What is required
Your task is to copy every line of the records below that contains "next".

Data provided
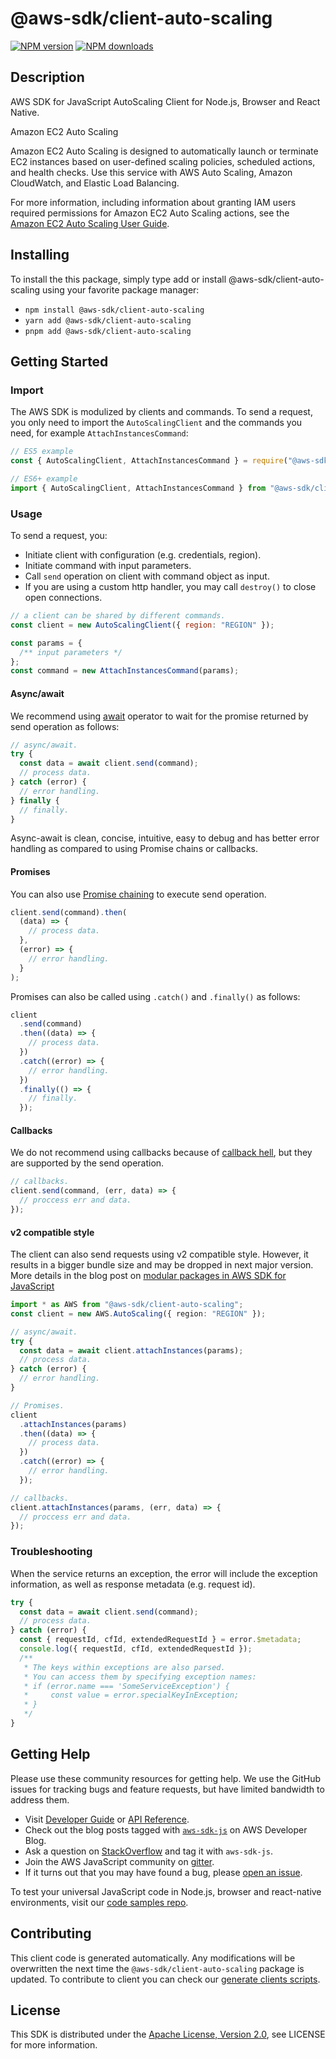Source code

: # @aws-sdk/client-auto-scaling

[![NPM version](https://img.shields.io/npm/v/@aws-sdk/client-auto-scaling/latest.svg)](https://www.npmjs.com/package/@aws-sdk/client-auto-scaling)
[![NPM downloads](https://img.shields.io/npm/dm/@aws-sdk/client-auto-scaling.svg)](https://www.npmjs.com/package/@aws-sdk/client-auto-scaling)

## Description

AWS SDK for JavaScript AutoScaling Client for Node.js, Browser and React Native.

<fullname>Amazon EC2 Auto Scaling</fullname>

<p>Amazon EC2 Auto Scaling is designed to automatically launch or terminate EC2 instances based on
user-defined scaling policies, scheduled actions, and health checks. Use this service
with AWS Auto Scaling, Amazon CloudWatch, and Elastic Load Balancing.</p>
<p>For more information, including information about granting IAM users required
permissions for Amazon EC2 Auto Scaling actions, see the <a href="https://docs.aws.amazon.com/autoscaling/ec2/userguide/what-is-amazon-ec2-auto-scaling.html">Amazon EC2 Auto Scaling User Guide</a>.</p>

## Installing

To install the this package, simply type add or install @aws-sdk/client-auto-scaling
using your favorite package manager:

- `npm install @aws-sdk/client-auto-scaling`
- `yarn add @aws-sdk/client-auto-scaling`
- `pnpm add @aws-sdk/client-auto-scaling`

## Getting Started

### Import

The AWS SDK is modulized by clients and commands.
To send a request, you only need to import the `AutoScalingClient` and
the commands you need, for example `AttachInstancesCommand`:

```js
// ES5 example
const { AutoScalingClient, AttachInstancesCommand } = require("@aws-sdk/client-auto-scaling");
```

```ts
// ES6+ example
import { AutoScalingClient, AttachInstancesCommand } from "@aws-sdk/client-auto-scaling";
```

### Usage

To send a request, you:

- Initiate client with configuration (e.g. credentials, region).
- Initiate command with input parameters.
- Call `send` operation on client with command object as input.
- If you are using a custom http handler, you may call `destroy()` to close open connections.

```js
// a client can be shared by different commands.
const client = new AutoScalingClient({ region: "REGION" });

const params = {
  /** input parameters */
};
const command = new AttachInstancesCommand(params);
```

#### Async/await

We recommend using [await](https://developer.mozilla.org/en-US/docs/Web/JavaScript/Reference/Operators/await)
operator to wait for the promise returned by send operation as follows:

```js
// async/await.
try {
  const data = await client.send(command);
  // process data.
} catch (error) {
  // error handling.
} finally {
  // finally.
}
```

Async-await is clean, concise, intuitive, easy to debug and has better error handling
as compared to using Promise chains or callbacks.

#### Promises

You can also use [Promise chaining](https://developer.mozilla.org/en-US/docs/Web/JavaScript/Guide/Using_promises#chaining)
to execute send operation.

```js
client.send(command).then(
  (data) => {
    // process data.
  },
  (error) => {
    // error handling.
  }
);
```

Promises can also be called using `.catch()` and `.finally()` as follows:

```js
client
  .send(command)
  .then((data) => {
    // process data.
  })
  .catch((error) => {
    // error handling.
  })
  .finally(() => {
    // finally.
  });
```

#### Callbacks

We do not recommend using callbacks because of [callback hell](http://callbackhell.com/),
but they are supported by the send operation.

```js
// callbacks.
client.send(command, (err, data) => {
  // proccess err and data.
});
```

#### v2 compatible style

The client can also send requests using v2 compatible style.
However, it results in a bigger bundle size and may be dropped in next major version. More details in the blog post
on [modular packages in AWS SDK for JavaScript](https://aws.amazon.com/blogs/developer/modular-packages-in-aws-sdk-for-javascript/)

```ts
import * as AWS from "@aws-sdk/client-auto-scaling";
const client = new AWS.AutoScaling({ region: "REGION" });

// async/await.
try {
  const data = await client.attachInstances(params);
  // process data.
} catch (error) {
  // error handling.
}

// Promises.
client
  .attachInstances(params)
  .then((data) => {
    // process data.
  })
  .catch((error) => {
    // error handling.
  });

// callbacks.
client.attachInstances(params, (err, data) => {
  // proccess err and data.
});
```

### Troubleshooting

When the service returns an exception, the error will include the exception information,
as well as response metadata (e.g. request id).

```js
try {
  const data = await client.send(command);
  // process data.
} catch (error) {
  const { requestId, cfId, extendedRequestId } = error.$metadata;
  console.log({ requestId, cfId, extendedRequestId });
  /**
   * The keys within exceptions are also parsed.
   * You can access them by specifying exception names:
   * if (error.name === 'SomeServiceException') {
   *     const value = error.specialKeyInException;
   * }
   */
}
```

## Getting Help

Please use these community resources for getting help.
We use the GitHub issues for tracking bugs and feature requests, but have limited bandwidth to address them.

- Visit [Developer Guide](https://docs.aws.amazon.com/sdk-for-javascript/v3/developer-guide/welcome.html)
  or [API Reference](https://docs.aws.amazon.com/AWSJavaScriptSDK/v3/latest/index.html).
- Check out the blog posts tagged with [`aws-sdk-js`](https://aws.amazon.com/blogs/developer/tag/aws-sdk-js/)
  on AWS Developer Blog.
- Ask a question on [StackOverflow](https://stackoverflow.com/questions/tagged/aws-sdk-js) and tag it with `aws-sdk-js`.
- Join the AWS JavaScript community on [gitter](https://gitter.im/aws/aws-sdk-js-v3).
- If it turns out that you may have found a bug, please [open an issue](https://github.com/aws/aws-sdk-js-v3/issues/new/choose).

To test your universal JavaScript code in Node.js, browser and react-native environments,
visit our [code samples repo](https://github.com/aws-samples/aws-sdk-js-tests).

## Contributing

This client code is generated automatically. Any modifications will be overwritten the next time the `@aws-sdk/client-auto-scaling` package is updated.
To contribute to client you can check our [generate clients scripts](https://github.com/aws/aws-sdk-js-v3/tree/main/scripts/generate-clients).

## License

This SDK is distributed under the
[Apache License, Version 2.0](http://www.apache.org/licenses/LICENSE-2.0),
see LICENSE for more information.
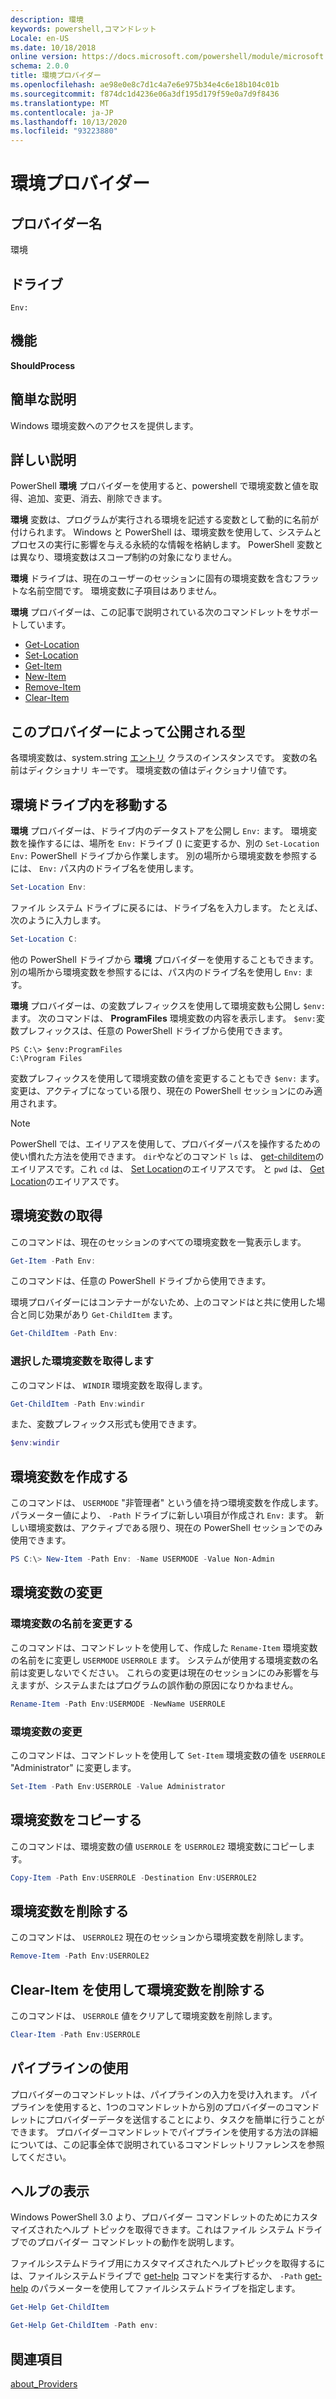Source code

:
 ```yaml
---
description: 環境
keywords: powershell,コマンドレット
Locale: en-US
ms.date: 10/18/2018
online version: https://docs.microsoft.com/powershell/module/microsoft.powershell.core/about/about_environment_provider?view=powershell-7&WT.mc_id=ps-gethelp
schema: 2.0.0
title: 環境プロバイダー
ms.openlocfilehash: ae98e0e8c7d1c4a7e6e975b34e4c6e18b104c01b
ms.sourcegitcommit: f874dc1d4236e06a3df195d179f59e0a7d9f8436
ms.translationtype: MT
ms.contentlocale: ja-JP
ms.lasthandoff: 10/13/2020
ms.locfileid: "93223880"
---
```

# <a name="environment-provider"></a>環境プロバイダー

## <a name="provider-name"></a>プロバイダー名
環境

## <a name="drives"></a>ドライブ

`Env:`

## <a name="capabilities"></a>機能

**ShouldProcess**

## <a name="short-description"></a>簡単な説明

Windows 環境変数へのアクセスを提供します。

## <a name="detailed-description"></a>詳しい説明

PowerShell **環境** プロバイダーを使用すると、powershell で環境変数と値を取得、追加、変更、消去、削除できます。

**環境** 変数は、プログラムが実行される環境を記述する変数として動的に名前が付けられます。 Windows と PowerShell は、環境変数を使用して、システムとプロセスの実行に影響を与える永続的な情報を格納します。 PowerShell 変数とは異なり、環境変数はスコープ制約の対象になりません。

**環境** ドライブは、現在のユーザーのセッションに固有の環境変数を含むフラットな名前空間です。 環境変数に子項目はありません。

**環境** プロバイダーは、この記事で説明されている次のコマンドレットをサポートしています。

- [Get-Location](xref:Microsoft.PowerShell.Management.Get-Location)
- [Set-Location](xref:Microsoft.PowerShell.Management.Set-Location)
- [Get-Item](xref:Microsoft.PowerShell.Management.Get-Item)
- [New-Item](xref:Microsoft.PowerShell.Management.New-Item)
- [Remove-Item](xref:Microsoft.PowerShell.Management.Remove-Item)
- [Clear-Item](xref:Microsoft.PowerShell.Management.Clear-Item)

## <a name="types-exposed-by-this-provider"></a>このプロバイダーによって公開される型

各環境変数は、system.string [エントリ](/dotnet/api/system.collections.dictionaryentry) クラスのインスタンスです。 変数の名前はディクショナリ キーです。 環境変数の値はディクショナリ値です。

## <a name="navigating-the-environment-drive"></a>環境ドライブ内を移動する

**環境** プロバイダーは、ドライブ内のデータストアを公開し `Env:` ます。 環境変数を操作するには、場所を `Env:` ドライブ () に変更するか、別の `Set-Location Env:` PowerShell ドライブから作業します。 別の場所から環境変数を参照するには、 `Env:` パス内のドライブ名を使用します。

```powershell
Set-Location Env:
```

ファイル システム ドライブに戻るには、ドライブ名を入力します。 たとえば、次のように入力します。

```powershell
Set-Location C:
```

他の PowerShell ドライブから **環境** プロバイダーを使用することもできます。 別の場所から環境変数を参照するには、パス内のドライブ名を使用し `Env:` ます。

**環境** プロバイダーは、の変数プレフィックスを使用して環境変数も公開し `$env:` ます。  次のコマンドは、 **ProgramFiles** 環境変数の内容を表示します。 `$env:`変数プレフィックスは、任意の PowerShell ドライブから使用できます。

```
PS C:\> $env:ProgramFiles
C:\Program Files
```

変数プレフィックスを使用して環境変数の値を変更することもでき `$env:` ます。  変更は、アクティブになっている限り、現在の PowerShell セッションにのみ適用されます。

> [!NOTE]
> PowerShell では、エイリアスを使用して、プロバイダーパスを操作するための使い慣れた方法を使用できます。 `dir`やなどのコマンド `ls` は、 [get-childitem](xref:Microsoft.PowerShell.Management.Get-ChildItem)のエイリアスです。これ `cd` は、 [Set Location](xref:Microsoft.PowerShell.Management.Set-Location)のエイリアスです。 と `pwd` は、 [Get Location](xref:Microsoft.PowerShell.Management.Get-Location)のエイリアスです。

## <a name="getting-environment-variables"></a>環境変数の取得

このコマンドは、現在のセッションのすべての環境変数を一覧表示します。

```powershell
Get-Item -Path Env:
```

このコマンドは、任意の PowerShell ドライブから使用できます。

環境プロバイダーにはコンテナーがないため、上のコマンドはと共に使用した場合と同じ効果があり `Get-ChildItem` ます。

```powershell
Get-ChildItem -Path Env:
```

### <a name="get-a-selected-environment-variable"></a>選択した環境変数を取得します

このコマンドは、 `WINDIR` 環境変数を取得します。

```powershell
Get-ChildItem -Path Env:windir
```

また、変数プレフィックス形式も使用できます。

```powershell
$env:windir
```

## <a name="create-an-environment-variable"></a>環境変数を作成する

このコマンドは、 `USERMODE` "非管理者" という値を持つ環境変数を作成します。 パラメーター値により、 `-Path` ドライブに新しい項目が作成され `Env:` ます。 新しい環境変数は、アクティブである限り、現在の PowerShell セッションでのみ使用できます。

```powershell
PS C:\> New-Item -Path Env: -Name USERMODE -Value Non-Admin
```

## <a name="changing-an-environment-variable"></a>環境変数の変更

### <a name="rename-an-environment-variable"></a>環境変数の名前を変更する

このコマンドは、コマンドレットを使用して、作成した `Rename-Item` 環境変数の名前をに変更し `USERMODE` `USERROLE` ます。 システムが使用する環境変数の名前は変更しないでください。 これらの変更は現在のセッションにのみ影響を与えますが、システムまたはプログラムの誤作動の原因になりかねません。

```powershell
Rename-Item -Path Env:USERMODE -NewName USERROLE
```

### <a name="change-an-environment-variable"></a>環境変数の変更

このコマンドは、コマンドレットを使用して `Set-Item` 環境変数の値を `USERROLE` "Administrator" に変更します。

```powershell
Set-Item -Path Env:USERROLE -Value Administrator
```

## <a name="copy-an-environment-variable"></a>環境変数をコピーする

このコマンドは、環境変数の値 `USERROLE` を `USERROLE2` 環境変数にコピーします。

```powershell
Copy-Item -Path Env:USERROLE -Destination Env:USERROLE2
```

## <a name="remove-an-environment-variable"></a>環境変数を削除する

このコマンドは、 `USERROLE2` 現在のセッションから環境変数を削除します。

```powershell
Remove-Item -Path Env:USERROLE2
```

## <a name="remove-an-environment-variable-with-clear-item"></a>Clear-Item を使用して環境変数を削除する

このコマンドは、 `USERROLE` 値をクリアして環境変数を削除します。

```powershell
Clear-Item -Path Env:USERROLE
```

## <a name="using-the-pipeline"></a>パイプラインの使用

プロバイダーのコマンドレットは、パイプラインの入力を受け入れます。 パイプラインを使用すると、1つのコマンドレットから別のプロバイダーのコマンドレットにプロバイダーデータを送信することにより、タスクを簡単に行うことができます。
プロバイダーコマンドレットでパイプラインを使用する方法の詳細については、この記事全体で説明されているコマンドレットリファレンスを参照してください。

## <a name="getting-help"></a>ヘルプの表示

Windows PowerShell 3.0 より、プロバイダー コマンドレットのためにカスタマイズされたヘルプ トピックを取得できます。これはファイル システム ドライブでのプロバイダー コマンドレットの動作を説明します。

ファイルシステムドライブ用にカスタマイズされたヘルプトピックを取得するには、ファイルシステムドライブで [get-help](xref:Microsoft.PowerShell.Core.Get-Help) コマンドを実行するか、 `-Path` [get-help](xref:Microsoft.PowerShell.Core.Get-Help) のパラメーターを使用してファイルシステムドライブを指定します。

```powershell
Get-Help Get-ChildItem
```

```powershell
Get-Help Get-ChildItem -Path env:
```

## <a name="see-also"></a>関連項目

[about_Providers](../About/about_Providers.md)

Exercise output
However, it results in a bigger bundle size and may be dropped in next major version. More details in the blog post
This client code is generated automatically. Any modifications will be overwritten the next time the `@aws-sdk/client-auto-scaling` package is updated.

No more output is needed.